Greene, who has consistently aligned herself with the anti-vaccine movement, insisted she is not against vaccines.
She then suggested vaccines aren't "that effective":
"Again, I'm not anti-vax."
"I'm completely for people being allowed to make choices, medical choices for themselves and their families and I don't think the FDA should approve a vaccine that doesn't seem to be that effective, especially with COVID-19 raging all over the country -- at least that's what the media tells us every single day."
Remarking on conversations she says she's had with hospital employees about the surge in Covid-19 cases, Greene downplayed the severity of the pandemic even further.

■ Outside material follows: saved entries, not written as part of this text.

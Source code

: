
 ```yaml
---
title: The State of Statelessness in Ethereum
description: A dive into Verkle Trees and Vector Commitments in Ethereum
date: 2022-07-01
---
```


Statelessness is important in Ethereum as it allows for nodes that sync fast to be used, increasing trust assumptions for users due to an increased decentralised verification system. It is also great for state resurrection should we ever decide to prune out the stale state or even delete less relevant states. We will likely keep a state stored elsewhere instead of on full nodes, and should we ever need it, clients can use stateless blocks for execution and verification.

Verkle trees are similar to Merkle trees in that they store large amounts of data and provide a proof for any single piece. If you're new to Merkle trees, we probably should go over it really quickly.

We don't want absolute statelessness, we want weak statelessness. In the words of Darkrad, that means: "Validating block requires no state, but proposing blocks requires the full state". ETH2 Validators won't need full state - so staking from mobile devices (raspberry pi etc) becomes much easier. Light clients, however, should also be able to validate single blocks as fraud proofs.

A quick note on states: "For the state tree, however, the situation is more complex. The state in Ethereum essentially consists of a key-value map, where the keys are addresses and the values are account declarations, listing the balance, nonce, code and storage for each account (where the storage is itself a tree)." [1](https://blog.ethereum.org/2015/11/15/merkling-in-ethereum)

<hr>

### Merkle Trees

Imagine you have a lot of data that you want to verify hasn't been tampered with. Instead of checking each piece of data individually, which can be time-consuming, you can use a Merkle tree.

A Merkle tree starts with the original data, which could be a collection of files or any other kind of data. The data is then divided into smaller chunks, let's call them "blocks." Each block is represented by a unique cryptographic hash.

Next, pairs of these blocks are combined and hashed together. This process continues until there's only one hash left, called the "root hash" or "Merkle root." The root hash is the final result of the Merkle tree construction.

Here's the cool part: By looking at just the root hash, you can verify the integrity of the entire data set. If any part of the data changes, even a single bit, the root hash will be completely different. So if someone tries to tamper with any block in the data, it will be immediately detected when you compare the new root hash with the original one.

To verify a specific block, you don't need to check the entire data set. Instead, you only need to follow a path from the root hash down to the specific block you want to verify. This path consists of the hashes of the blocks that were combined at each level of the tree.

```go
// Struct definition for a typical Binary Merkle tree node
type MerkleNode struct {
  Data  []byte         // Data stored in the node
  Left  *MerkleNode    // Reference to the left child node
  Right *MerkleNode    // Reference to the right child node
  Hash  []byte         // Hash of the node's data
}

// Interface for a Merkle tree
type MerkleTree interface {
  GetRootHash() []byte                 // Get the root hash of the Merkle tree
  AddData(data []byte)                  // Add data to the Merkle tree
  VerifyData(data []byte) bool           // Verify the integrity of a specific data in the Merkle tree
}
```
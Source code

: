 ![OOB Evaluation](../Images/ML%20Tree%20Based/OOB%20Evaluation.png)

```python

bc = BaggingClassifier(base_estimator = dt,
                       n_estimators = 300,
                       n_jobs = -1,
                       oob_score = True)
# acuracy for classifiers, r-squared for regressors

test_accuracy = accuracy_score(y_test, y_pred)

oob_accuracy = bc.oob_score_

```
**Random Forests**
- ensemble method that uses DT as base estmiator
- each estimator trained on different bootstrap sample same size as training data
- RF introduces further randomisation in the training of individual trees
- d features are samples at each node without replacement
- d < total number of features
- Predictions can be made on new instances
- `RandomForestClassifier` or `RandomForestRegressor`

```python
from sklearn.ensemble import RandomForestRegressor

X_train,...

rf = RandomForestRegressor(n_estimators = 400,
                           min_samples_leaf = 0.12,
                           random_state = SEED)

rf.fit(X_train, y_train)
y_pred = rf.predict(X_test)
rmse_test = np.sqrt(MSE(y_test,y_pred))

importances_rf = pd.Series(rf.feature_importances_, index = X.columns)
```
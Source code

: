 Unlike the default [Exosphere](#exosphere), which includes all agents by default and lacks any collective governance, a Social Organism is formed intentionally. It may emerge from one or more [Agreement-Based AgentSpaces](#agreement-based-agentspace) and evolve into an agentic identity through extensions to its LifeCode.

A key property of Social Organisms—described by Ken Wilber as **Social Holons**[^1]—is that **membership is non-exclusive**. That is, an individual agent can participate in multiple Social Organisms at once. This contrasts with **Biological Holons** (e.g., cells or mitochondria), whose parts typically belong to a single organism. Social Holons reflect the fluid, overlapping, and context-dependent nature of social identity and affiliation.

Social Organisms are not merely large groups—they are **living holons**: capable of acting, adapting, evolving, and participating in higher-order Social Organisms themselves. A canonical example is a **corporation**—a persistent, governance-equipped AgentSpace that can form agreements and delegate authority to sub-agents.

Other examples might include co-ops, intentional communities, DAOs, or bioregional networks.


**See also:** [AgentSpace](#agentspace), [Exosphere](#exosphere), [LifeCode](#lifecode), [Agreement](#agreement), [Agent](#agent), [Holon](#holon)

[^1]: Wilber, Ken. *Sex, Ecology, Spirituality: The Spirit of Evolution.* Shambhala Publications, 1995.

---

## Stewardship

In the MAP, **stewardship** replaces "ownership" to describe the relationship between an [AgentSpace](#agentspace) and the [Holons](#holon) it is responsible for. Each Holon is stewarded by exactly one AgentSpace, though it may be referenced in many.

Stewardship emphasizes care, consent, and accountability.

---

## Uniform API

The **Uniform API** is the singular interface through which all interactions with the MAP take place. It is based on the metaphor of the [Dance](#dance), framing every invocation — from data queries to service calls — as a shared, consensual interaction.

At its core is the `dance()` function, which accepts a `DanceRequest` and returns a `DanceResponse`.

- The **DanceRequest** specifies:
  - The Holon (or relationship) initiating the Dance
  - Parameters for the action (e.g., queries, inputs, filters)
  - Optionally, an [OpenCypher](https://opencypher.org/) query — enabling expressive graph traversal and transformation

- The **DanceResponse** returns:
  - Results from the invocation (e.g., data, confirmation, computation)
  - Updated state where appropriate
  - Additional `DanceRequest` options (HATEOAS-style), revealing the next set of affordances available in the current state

She said hospital waiting rooms "are full of all kinds of things, not just Covid," adding humans "can't live forever."
"So while the news tries to tell us the hospitals are slam-packed with COVID, that's just not the case."
"Everybody needs to get back down to common sense and remember that, you know, we're human, we can't live forever, we're going to catch all kinds of diseases and illnesses and other viruses, and we get hurt sometimes."
Greene's indifference to the current wave of Covid-19 garnered heavy criticism both for her and the Republican Party at large.
There is overwhelming evidence vaccines save lives.
Despite the risk posed by the Delta variant, Covid-19 vaccines prevent severe illness, hospitalizations and death. In the last week, the Centers for Disease Control and Prevention (CDC) issued updated guidance for fully vaccinated people based on new evidence on the Delta variant.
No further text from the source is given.